Before anyone talked about his bat, everyone in Orange County talked about his arm.


Trumbo was about eight years old when he began receiving private pitching lessons. Pitching was, he recalls, his focus throughout all of high school. "Almost exclusively, actually," he said.

He made the varsity baseball team at Villa Park as a freshman, and by his sophomore season had emerged as the team's top pitcher, starting his high school's championship win at Angel Stadium. He was a very good hitter, too, but it was his strong arm and polish on the mound that attracted scouts.

Trumbo was also diligent and goal-oriented, a dedication that impressed his new coach, Scott Luke, who led Villa Park during Trumbo's junior and senior seasons.

"From the day I met Mark, he was all business," said Luke, the brother of former big leaguer Matt Luke. "His goals were very clear. At 16 years old, that wasn't the norm."

Luke recalled having 12 Division I athletes on the team when Trumbo was a senior, so he'd stash him in a corner outfield spot when he wasn't pitching, so as not to disrupt the starting infield. Trumbo could hit, but his offense was an afterthought.

He was well known to professional scouts and especially the Angels. Trumbo grew up 10 minutes from Angel Stadium, attending some 10 to 20 games a year with his father, typically sitting down the rightfield line near his favorite player, Tim Salmon. Trumbo also played for the scout team organized by the Angels.

While everyone set their sights on Trumbo as a pitcher, one part-time Angels scout named Ben Hines, a former hitting coach for the Dodgers, called his scouting director during Trumbo's senior year and said, "I like Trumbo better as a hitter." The reaction, recalled then-scouting director Eddie Bane, was surprise and the question, "What are you talking about?"

Come draft day, Trumbo's strong ties to USC scared off major league clubs until the 18th round, when the Angels decided he was worth the high upside even though, as Bane, now a pro scout for the Tigers, admitted, "The odds of signing him were not good."

The more the Angels watched Trumbo play, the more they saw how good a hitter he was, but when they decided to meet his asking price, it was as a pitcher -- only there was a problem.

"I failed my physical," Trumbo said. "Just degenerative wear in my elbow. I guess they determined it to be 'Little League elbow,' as weird as it sounds. Just wear and tear to the cartilage. Just some durability issues.

"They said we're going to pass on the pitching aspect, but we're still interested in you as a hitter, which kind of caught me off guard."

An elbow issue wasn't a deal breaker the way a shoulder injury often is, but the finding "put us over the top on what position he would be," Bane said.

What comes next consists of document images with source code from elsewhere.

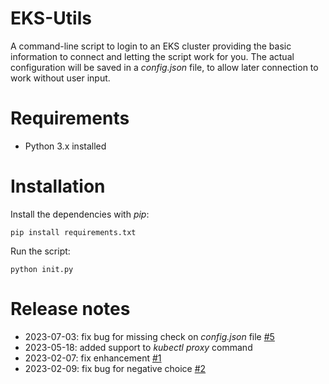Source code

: # EKS-Utils

A command-line script to login to an EKS cluster providing the basic information to connect and letting the script work for you. The actual configuration will be saved in a *config.json* file, to allow later connection to work without user input.

# Requirements

- Python 3.x installed

# Installation

Install the dependencies with *pip*:

```
pip install requirements.txt
```

Run the script:

```
python init.py
```

# Release notes

- 2023-07-03: fix bug for missing check on _config.json_ file [#5](https://github.com/ssensini/EKS-Utils/issues/5)
- 2023-05-18: added support to _kubectl proxy_ command
- 2023-02-07: fix enhancement [#1](https://github.com/ssensini/EKS-Utils/issues/1)
- 2023-02-09: fix bug for negative choice [#2](https://github.com/ssensini/EKS-Utils/issues/2)
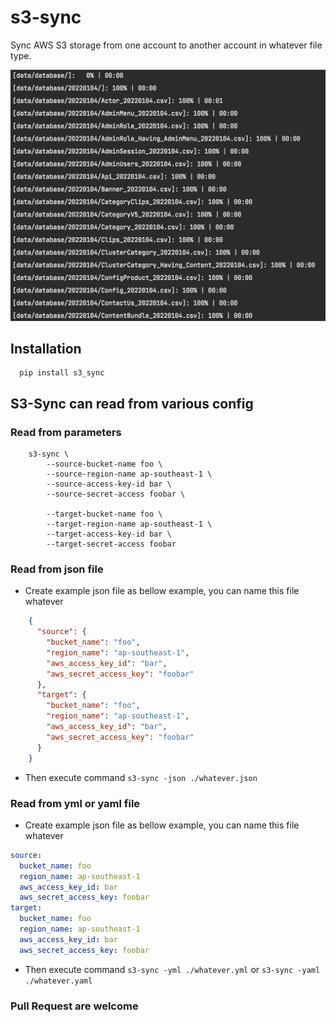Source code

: # s3-sync

Sync AWS S3 storage from one account to another account in whatever file type.


![S3 Sync](https://raw.githubusercontent.com/FerdinaKusumah/s3-sync/master/s3_sync/images/example.png)

## Installation
```shell
  pip install s3_sync
```

## S3-Sync can read from various config

### Read from parameters
```shell
    s3-sync \
        --source-bucket-name foo \
        --source-region-name ap-southeast-1 \
        --source-access-key-id bar \
        --source-secret-access foobar \
        
        --target-bucket-name foo \
        --target-region-name ap-southeast-1 \
        --target-access-key-id bar \
        --target-secret-access foobar
```

### Read from json file
* Create example json file as bellow example, you can name this file whatever
```json
    {
      "source": {
        "bucket_name": "foo",
        "region_name": "ap-southeast-1",
        "aws_access_key_id": "bar",
        "aws_secret_access_key": "foobar"
      },
      "target": {
        "bucket_name": "foo",
        "region_name": "ap-southeast-1",
        "aws_access_key_id": "bar",
        "aws_secret_access_key": "foobar"
      }
    }
```
* Then execute command `s3-sync -json ./whatever.json`

### Read from yml or yaml file
* Create example json file as bellow example, you can name this file whatever
```yaml
source:
  bucket_name: foo
  region_name: ap-southeast-1
  aws_access_key_id: bar
  aws_secret_access_key: foobar
target:
  bucket_name: foo
  region_name: ap-southeast-1
  aws_access_key_id: bar
  aws_secret_access_key: foobar
```
* Then execute command `s3-sync -yml ./whatever.yml` or `s3-sync -yaml ./whatever.yaml`

### Pull Request are welcome
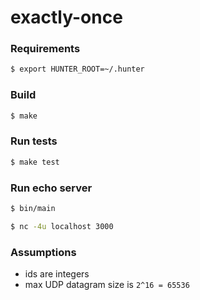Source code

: # exactly-once

### Requirements
```bash
$ export HUNTER_ROOT=~/.hunter
```

### Build
```bash
$ make
```

### Run tests
```bash
$ make test
```

### Run echo server
```bash
$ bin/main
```

```bash
$ nc -4u localhost 3000
```

### Assumptions
- ids are integers
- max UDP datagram size is `2^16 = 65536`
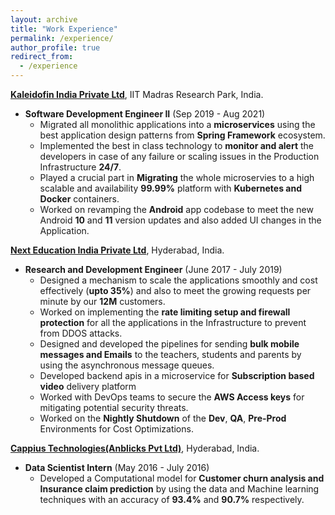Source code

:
 ```yaml
---
layout: archive
title: "Work Experience"
permalink: /experience/
author_profile: true
redirect_from:
  - /experience
---
```


[**Kaleidofin India Private Ltd**](https://kaleidofin.com), IIT Madras Research Park, India.
* **Software Development Engineer II**  (Sep 2019 - Aug 2021)
  * Migrated all monolithic applications into a **microservices** using the best application design patterns from **Spring Framework** ecosystem.
  * Implemented the best in class technology to **monitor and alert** the developers in case of any failure or scaling issues in the Production Infrastructure **24/7**.
  * Played a crucial part in **Migrating** the whole microservies to a high scalable and availability **99.99%** platform with **Kubernetes and Docker**  containers.
  * Worked on revamping the **Android** app codebase to meet the new Android **10** and **11** version updates and also added UI changes in the Application.

[**Next Education India Private Ltd**](https://www.nexteducation.in), Hyderabad, India.
* **Research and Development Engineer**  (June 2017 - July 2019)
  * Designed a mechanism to scale the applications smoothly and cost effectively (**upto 35%**) and also to meet the growing requests per minute by our **12M** customers.
  *  Worked on implementing the **rate limiting setup and firewall protection** for all the applications in the Infrastructure to prevent from DDOS attacks.
  * Designed and developed the pipelines for sending **bulk mobile messages and Emails** to the teachers, students and parents by using the asynchronous message queues.
  * Developed backend apis in a microservice for **Subscription based video** delivery platform
  * Worked with DevOps teams to secure the **AWS Access keys** for mitigating potential security threats.
  * Worked on the  **Nightly Shutdown** of the **Dev**, **QA**, **Pre-Prod** Environments for Cost Optimizations.

[**Cappius Technologies(Anblicks Pvt Ltd)**](https://www.anblicks.com), Hyderabad, India.
* **Data Scientist Intern** (May 2016 - July 2016)
  * Developed a Computational model for **Customer churn analysis and Insurance claim prediction** by using the data and Machine learning techniques with an accuracy of **93.4%** and **90.7%** respectively.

The Angels had him come in for three private workouts, the final one a pregame workout at Angel Stadium in front of the franchise's braintrust, during which he was "rocketing balls of the rocks at 18 years old," Bane said, referring to the rock formation beyond the centerfield fence.

The next day, Trumbo received his record $1.425 million signing bonus.

"If we signed him, he was an Angel," Bane said. "It didn't matter what we signed him as. If we signed him, we had him."


There were long days in the minors, when promotions seemed like they'd never come. Trumbo spent two full seasons with Class A Cedar Rapids, the first of which, he calls "the low point, by far, in my career." He batted .220, and at times like that he admits he "thought quite a bit" about pitching. "It was always an option," he said.

But he maintained his focus on hitting, and it paid off. He hit 32 home runs while splitting time between two levels in 2008. He led all of Triple A with 36 homers in 2010.

By 2011 Trumbo was the Angels' first baseman, hitting .254 with 29 homers while finishing as the runner-up for AL Rookie of the Year. He did, however, strike out 120 times compared with only 25 walks, contributing to just a .291 on-base percentage.

"My biggest thing last year as a rookie was that I felt that I needed to hit first," he said. "That came at the expense of my on-base percentage, I'd say. I think I was overly aggressive at times."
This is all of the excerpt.